Reuniões sem decisões

Quando candidato e com o objetivo de desacreditar seu concorrente Lula, o senador José Serra disse, por mais de uma vez, que para presidir o Brasil era preciso saber decidir e fazê-lo, sem muitas consultas, assembléias, comissões e reuniões. O ditado é que quem quer fazer, faz; quem não quer, faz uma reunião. No caso de Lula e seu governo, é evidente que o objetivo de tantas e tão numerosas comissões, repetidas consultas a especialistas, políticos e segmentos organizados da sociedade, para que se moldem propostas, não significa que o presidente nada quer fazer. Nem que não está disposto a assumir responsabilidades. Diríamos que se trata de uma filosofia de governo, inspirada nos hábitos petistas e de outros partidos de esquerda, de procurar consenso ou maioria para poder impor as soluções aos votos vencidos. Seriam soluções previamente apoiadas pela sociedade e que, portanto, não admitiriam contestações. Ou seria o caminho para o pacto social, um sonho irrealizado e possivelmente irrealizável do atual presidente?

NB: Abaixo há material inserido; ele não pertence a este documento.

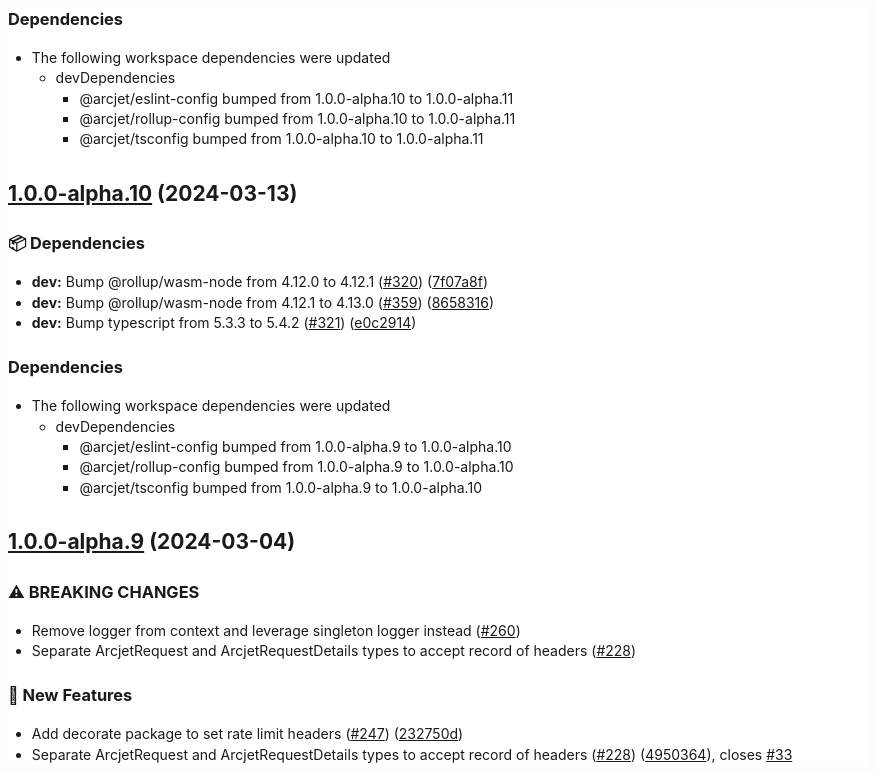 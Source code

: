 
### Dependencies

* The following workspace dependencies were updated
  * devDependencies
    * @arcjet/eslint-config bumped from 1.0.0-alpha.10 to 1.0.0-alpha.11
    * @arcjet/rollup-config bumped from 1.0.0-alpha.10 to 1.0.0-alpha.11
    * @arcjet/tsconfig bumped from 1.0.0-alpha.10 to 1.0.0-alpha.11

## [1.0.0-alpha.10](https://github.com/arcjet/arcjet-js/compare/v1.0.0-alpha.9...@arcjet/protocol-v1.0.0-alpha.10) (2024-03-13)


### 📦 Dependencies

* **dev:** Bump @rollup/wasm-node from 4.12.0 to 4.12.1 ([#320](https://github.com/arcjet/arcjet-js/issues/320)) ([7f07a8f](https://github.com/arcjet/arcjet-js/commit/7f07a8f78e2f2bf67ab0eba032eeb311704c4eee))
* **dev:** Bump @rollup/wasm-node from 4.12.1 to 4.13.0 ([#359](https://github.com/arcjet/arcjet-js/issues/359)) ([8658316](https://github.com/arcjet/arcjet-js/commit/8658316b252f9224069d5c11b8fc6acb6681c90e))
* **dev:** Bump typescript from 5.3.3 to 5.4.2 ([#321](https://github.com/arcjet/arcjet-js/issues/321)) ([e0c2914](https://github.com/arcjet/arcjet-js/commit/e0c2914ab868d4a3e571c959f4b00284bbbc3050))


### Dependencies

* The following workspace dependencies were updated
  * devDependencies
    * @arcjet/eslint-config bumped from 1.0.0-alpha.9 to 1.0.0-alpha.10
    * @arcjet/rollup-config bumped from 1.0.0-alpha.9 to 1.0.0-alpha.10
    * @arcjet/tsconfig bumped from 1.0.0-alpha.9 to 1.0.0-alpha.10

## [1.0.0-alpha.9](https://github.com/arcjet/arcjet-js/compare/v1.0.0-alpha.8...@arcjet/protocol-v1.0.0-alpha.9) (2024-03-04)


### ⚠ BREAKING CHANGES

* Remove logger from context and leverage singleton logger instead ([#260](https://github.com/arcjet/arcjet-js/issues/260))
* Separate ArcjetRequest and ArcjetRequestDetails types to accept record of headers ([#228](https://github.com/arcjet/arcjet-js/issues/228))

### 🚀 New Features

* Add decorate package to set rate limit headers ([#247](https://github.com/arcjet/arcjet-js/issues/247)) ([232750d](https://github.com/arcjet/arcjet-js/commit/232750df8cf99378407e9c88e9d64d4b7a9410a4))
* Separate ArcjetRequest and ArcjetRequestDetails types to accept record of headers ([#228](https://github.com/arcjet/arcjet-js/issues/228)) ([4950364](https://github.com/arcjet/arcjet-js/commit/4950364be1f895fc8bb782950b20623fc8324ceb)), closes [#33](https://github.com/arcjet/arcjet-js/issues/33)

A verdade é que os dias, as semanas e os meses passam e o governo parece ainda em campanha eleitoral, repetindo reuniões, assembléias, consultas, discursos e manifestações com cheiro de comício. Nem o projeto pioneiro do Fome Zero parece caminhar. Quanto mais as reformas da Previdência, tributária, política e tantas outras.

Esse complicado e lento processo de decisão começou a levantar críticas da oposição, mas já faz eclodirem revoltas no seio das próprias forças governistas. O presidente da Câmara dos Deputados, petista João Paulo, criticou o governo por não pautar o Congresso, perdendo tempo “batendo cabeças”, sem formular propostas concretas ao Poder Legislativo. José Genoíno, na qualidade de presidente do PT, saiu em defesa do governo e de seu partido, dizendo que cabe ao presidente da Câmara presidir e não decidir.

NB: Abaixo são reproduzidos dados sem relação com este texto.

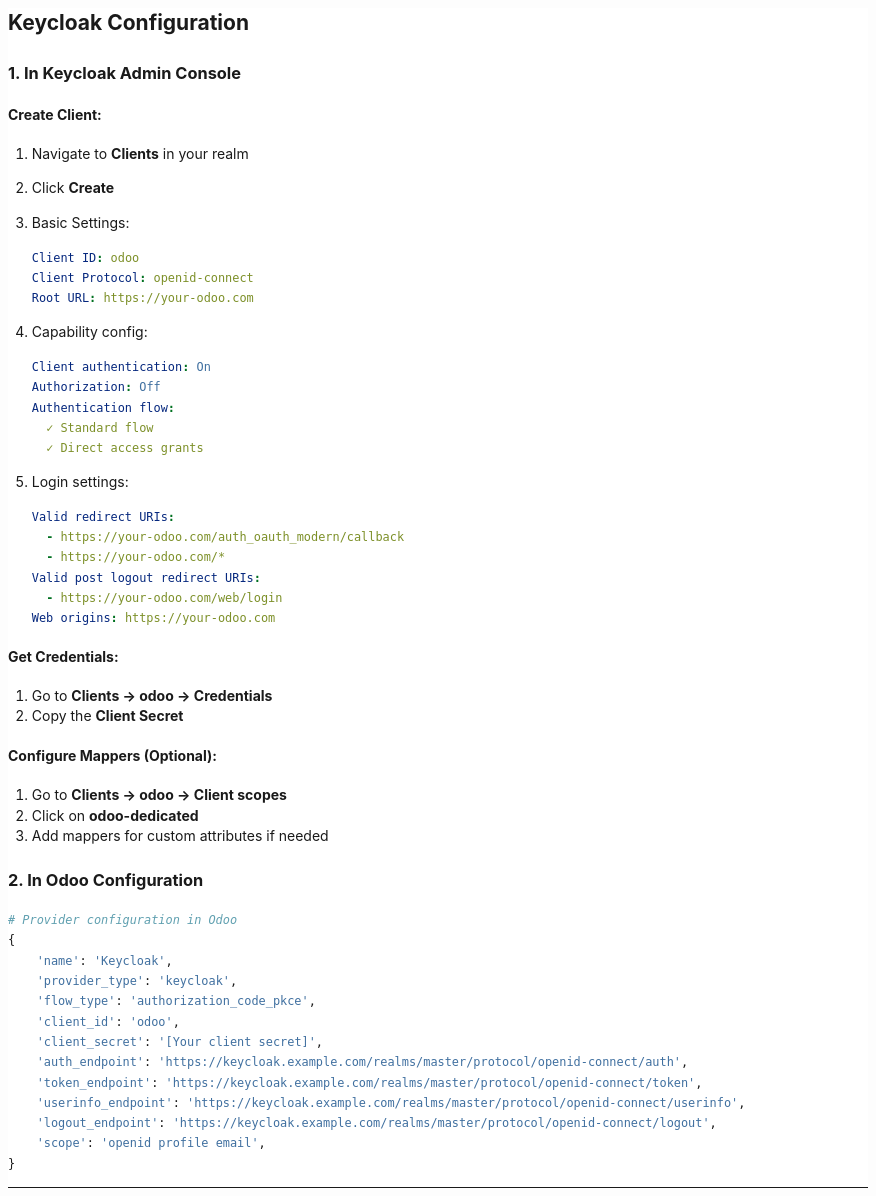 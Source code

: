 
## Keycloak Configuration

### 1. In Keycloak Admin Console

#### Create Client:
1. Navigate to **Clients** in your realm
2. Click **Create**
3. Basic Settings:
   ```yaml
   Client ID: odoo
   Client Protocol: openid-connect
   Root URL: https://your-odoo.com
   ```

4. Capability config:
   ```yaml
   Client authentication: On
   Authorization: Off
   Authentication flow:
     ✓ Standard flow
     ✓ Direct access grants
   ```

5. Login settings:
   ```yaml
   Valid redirect URIs: 
     - https://your-odoo.com/auth_oauth_modern/callback
     - https://your-odoo.com/*
   Valid post logout redirect URIs:
     - https://your-odoo.com/web/login
   Web origins: https://your-odoo.com
   ```

#### Get Credentials:
1. Go to **Clients → odoo → Credentials**
2. Copy the **Client Secret**

#### Configure Mappers (Optional):
1. Go to **Clients → odoo → Client scopes**
2. Click on **odoo-dedicated**
3. Add mappers for custom attributes if needed

### 2. In Odoo Configuration

```python
# Provider configuration in Odoo
{
    'name': 'Keycloak',
    'provider_type': 'keycloak',
    'flow_type': 'authorization_code_pkce',
    'client_id': 'odoo',
    'client_secret': '[Your client secret]',
    'auth_endpoint': 'https://keycloak.example.com/realms/master/protocol/openid-connect/auth',
    'token_endpoint': 'https://keycloak.example.com/realms/master/protocol/openid-connect/token',
    'userinfo_endpoint': 'https://keycloak.example.com/realms/master/protocol/openid-connect/userinfo',
    'logout_endpoint': 'https://keycloak.example.com/realms/master/protocol/openid-connect/logout',
    'scope': 'openid profile email',
}
```

---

Os arrufos foram abafados, mas já surgiram outros parlamentares e políticos, a maioria do próprio governo, repetindo as mesmas críticas.

Defensores argumentam que o governo não está parado, tanto é que conseguiu eleger o presidente da Câmara. Uma desculpa esfarrapada, pois, como bem disse Genoíno, presidir não é decidir e o País precisa é de decisões. Outra decisão tomada e anunciada com trombetas foi, na revoada de prefeitos a Brasília, a liberação de recursos do Fundo de Garantia por Tempo de Serviço para obras de saneamento nas cidades do interior. Só que logo se descobriu que o conselho curador do FGTS já havia aprovado a liberação desses recursos em dezembro, no fim do governo Fernando Henrique Cardoso. Isso não tira o mérito de os recursos serem liberados neste governo, mas sem dúvida empana a providência como decisão governamental.

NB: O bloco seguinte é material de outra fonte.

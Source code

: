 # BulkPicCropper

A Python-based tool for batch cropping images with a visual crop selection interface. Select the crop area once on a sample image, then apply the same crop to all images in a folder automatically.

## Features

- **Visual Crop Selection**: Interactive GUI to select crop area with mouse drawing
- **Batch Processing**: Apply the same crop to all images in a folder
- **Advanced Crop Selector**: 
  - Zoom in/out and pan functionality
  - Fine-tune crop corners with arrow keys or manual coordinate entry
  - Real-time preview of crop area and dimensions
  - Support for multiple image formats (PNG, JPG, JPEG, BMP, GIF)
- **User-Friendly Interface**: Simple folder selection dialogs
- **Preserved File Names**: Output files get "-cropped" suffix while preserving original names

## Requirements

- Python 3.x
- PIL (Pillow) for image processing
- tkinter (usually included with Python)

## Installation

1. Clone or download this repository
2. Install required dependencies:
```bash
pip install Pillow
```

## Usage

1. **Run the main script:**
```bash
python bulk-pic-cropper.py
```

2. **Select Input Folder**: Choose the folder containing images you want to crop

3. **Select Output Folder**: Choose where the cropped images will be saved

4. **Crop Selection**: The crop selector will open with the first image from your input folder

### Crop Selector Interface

Os atuais dirigentes do País estão esquecendo que, embora seja útil a consulta a especialistas e mesmo a conselhos e entidades organizadas da sociedade, quando é para tomar importantes e urgentes decisões ou formular propostas, a verdade é que o presidente tem mandato. O povo deu-lhe, nas urnas, por esmagadora maioria, uma procuração para gerir a nação. Ou pelo menos o Executivo, acionando o Legislativo e curvando-se apenas às decisões de última instância do Judiciário. Os votos de milhões de brasileiros dispensam tantas assembléias e reuniões, tantos conselhos e consultas, se há efetiva urgência e se o governo sabe o que é para fazer e como fazer. Está na hora de começar a governar.